→ **Problem requirements**
Provide only the number of lines below in which the string "ValueError" occurs.

→ **Data for this exercise**
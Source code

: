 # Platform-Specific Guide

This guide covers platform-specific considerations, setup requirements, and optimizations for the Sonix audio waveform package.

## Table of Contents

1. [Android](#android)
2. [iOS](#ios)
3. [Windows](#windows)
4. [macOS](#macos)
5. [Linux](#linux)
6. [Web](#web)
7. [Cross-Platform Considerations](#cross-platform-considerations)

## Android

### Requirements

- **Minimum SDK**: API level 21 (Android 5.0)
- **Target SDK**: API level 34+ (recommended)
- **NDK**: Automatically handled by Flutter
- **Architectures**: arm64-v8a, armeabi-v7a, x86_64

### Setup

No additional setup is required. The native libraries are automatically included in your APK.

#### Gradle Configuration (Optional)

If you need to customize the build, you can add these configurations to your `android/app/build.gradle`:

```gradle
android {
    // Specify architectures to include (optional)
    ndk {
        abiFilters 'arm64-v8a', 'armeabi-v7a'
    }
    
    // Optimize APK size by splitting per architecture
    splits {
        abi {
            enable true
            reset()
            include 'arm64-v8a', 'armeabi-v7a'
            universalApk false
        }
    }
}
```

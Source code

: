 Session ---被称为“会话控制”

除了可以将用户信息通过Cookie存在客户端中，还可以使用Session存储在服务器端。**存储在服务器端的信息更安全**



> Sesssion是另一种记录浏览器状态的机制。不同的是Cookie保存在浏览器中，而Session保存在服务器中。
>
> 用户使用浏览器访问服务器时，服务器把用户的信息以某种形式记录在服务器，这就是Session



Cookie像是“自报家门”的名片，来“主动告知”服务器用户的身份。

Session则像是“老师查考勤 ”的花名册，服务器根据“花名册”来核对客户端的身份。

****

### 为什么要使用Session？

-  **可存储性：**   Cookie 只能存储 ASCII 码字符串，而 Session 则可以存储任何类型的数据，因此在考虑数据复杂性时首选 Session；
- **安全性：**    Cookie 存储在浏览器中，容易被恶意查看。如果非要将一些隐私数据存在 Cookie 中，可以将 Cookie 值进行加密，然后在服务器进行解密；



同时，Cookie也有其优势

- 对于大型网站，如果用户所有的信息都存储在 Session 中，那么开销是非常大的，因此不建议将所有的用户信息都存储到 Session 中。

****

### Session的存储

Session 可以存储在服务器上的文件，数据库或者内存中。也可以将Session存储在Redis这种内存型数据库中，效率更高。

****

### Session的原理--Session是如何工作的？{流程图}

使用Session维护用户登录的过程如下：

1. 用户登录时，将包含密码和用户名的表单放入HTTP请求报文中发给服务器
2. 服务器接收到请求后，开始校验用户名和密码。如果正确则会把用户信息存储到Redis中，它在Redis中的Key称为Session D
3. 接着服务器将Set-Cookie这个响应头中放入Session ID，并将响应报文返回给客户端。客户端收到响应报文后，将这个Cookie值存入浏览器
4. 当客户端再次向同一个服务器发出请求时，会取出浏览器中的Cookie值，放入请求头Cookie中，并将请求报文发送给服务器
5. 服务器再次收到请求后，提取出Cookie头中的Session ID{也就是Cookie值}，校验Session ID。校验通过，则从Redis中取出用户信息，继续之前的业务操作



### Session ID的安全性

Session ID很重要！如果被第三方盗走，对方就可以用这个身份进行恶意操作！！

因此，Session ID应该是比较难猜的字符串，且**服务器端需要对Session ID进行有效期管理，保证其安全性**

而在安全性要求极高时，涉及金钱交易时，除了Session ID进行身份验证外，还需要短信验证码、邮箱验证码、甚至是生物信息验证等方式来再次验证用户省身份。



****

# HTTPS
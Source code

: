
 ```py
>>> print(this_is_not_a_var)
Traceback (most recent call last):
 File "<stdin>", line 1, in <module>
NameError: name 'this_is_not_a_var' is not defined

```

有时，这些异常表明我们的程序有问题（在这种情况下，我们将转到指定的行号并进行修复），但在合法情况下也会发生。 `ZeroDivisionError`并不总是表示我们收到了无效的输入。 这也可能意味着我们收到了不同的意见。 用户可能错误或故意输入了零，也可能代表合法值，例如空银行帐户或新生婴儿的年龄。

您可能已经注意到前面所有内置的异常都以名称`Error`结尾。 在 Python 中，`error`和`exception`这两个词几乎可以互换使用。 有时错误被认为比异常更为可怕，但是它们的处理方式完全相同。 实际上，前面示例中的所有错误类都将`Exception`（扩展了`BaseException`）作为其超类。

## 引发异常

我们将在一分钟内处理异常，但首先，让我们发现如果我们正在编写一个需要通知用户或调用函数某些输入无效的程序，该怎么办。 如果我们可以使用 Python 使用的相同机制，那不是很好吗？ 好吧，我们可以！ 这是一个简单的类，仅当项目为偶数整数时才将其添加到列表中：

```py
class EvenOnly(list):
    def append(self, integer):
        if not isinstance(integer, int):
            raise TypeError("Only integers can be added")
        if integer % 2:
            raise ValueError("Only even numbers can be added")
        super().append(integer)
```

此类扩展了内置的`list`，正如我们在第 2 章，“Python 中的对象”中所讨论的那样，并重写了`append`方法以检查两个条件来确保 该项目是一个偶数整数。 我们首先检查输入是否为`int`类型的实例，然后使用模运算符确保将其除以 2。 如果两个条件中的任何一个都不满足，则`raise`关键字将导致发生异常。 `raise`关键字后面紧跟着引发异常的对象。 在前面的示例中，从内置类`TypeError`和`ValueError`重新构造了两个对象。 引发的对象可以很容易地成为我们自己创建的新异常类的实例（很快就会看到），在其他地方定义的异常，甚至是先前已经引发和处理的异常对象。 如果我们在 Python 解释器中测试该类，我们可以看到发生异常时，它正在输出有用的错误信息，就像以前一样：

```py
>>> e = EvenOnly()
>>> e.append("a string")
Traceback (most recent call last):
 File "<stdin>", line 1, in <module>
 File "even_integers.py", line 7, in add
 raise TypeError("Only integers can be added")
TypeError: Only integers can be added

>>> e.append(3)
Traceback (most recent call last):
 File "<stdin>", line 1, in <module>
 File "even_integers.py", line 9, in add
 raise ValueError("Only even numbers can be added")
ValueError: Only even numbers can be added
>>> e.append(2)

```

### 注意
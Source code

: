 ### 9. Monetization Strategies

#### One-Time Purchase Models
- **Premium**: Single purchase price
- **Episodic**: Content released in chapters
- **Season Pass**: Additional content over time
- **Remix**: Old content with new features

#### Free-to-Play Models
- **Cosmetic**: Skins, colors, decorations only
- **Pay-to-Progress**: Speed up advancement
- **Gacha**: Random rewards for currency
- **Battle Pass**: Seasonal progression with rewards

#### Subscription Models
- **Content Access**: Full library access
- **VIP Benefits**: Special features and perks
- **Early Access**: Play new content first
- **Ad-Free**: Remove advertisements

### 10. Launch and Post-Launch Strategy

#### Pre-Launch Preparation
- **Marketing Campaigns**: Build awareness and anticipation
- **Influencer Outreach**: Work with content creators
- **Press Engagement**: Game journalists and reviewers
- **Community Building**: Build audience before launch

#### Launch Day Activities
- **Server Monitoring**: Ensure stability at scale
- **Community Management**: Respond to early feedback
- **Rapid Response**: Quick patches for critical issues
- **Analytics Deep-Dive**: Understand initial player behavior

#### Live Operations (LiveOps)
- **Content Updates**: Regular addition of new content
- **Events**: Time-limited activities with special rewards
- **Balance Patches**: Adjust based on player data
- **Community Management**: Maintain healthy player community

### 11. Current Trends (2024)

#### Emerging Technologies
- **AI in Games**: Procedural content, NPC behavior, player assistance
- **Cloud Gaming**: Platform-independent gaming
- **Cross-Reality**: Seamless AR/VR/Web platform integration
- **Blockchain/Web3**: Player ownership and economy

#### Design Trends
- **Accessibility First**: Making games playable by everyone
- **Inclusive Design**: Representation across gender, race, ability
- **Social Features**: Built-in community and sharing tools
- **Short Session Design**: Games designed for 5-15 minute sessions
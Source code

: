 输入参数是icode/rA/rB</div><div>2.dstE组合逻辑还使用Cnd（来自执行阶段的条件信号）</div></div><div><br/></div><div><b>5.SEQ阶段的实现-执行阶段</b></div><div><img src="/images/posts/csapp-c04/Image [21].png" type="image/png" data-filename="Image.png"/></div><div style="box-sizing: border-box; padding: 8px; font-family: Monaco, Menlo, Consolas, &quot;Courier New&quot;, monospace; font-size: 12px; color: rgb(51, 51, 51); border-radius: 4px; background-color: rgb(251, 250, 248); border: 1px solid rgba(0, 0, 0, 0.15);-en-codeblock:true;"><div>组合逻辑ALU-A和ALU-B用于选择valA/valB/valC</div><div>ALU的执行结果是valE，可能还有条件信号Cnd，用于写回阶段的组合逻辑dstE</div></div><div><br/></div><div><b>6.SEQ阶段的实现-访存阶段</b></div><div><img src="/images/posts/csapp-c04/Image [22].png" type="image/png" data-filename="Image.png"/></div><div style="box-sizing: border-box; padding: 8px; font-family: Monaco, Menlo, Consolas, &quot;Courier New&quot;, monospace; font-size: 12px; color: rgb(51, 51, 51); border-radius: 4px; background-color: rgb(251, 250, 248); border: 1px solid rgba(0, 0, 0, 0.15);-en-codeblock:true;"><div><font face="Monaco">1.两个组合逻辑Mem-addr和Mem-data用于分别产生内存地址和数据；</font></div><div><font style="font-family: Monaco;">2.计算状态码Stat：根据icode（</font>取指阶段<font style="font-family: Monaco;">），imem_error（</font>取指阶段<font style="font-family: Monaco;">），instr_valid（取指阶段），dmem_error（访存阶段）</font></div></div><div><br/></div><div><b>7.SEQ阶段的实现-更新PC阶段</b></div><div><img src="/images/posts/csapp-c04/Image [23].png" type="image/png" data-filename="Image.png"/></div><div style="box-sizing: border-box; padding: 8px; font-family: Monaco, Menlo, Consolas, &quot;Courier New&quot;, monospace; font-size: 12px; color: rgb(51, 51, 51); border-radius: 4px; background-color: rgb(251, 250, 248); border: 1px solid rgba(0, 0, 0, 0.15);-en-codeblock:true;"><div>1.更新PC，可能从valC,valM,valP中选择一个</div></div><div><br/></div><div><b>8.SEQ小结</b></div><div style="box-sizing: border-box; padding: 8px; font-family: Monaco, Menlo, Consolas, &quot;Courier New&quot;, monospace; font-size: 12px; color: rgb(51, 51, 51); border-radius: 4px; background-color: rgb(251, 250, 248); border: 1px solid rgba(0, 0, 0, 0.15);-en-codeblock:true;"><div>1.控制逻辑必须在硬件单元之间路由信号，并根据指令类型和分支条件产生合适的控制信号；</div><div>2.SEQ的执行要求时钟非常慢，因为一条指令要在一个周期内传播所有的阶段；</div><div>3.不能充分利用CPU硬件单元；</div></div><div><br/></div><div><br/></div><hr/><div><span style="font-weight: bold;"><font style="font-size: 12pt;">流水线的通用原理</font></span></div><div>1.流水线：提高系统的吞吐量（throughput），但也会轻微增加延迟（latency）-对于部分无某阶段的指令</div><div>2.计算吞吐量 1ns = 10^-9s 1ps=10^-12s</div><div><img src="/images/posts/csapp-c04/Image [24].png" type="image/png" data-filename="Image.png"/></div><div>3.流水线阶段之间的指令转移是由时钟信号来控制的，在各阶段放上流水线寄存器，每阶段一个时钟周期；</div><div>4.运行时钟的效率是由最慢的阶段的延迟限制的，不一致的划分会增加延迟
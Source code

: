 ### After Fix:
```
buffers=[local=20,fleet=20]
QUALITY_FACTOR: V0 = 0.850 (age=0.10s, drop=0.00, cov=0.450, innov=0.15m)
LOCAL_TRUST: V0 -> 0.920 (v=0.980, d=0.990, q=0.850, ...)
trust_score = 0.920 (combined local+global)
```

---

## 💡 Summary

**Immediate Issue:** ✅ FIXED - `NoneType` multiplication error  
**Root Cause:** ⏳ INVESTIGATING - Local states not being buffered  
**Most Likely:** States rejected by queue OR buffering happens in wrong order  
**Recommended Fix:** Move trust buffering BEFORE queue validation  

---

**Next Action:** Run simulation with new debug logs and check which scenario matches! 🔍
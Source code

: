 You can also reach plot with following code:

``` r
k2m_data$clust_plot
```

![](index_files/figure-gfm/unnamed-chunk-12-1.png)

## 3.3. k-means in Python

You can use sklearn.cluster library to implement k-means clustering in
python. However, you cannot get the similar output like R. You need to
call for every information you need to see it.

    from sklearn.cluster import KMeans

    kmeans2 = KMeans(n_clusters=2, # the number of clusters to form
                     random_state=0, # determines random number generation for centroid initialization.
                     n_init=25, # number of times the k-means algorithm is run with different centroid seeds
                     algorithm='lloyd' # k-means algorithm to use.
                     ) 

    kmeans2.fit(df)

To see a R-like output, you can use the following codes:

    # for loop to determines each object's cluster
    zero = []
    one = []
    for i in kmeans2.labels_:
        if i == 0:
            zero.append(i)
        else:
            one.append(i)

→ **Exercise answer**
4